Write out every entry exactly as it appears.

** Records shown follows **

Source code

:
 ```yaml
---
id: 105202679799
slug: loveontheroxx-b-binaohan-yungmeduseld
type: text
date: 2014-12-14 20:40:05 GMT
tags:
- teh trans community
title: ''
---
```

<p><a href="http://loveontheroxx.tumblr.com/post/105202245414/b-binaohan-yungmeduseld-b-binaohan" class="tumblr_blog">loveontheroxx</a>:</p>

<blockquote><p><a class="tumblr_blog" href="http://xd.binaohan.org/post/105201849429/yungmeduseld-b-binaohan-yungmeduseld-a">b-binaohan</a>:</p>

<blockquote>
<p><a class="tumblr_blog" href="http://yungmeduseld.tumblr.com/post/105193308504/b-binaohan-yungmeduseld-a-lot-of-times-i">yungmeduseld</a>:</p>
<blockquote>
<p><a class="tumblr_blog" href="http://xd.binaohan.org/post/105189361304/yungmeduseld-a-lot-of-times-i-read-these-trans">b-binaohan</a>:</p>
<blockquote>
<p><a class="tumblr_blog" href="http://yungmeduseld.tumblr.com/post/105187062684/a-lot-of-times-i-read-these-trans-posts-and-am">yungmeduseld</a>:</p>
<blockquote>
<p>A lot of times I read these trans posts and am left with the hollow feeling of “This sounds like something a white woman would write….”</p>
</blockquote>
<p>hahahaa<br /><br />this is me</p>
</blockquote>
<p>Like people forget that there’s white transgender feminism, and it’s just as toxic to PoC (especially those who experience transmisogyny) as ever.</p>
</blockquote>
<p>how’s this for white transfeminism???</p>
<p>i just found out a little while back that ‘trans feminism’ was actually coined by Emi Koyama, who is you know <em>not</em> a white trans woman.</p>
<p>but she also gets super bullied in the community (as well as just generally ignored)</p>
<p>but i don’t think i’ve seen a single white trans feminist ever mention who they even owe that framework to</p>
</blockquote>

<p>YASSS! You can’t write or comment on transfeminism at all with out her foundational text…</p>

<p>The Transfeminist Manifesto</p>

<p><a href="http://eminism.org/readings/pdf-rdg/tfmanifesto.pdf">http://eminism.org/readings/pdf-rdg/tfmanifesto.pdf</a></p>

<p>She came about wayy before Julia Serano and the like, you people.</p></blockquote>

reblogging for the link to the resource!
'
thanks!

** End of Records shown **

Answer for the task
Source code

:
 ```yaml
---
id: 105202679799
slug: loveontheroxx-b-binaohan-yungmeduseld
type: text
date: 2014-12-14 20:40:05 GMT
tags:
- teh trans community
title: ''
---
```

<p><a href="http://loveontheroxx.tumblr.com/post/105202245414/b-binaohan-yungmeduseld-b-binaohan" class="tumblr_blog">loveontheroxx</a>:</p>

<blockquote><p><a class="tumblr_blog" href="http://xd.binaohan.org/post/105201849429/yungmeduseld-b-binaohan-yungmeduseld-a">b-binaohan</a>:</p>

<blockquote>
<p><a class="tumblr_blog" href="http://yungmeduseld.tumblr.com/post/105193308504/b-binaohan-yungmeduseld-a-lot-of-times-i">yungmeduseld</a>:</p>
<blockquote>
<p><a class="tumblr_blog" href="http://xd.binaohan.org/post/105189361304/yungmeduseld-a-lot-of-times-i-read-these-trans">b-binaohan</a>:</p>
<blockquote>
<p><a class="tumblr_blog" href="http://yungmeduseld.tumblr.com/post/105187062684/a-lot-of-times-i-read-these-trans-posts-and-am">yungmeduseld</a>:</p>
<blockquote>
<p>A lot of times I read these trans posts and am left with the hollow feeling of “This sounds like something a white woman would write….”</p>
</blockquote>
<p>hahahaa<br /><br />this is me</p>
</blockquote>
<p>Like people forget that there’s white transgender feminism, and it’s just as toxic to PoC (especially those who experience transmisogyny) as ever.</p>
</blockquote>
<p>how’s this for white transfeminism???</p>
<p>i just found out a little while back that ‘trans feminism’ was actually coined by Emi Koyama, who is you know <em>not</em> a white trans woman.</p>
<p>but she also gets super bullied in the community (as well as just generally ignored)</p>
<p>but i don’t think i’ve seen a single white trans feminist ever mention who they even owe that framework to</p>
</blockquote>

<p>YASSS! You can’t write or comment on transfeminism at all with out her foundational text…</p>

<p>The Transfeminist Manifesto</p>

<p><a href="http://eminism.org/readings/pdf-rdg/tfmanifesto.pdf">http://eminism.org/readings/pdf-rdg/tfmanifesto.pdf</a></p>

<p>She came about wayy before Julia Serano and the like, you people.</p></blockquote>

reblogging for the link to the resource!
'
thanks!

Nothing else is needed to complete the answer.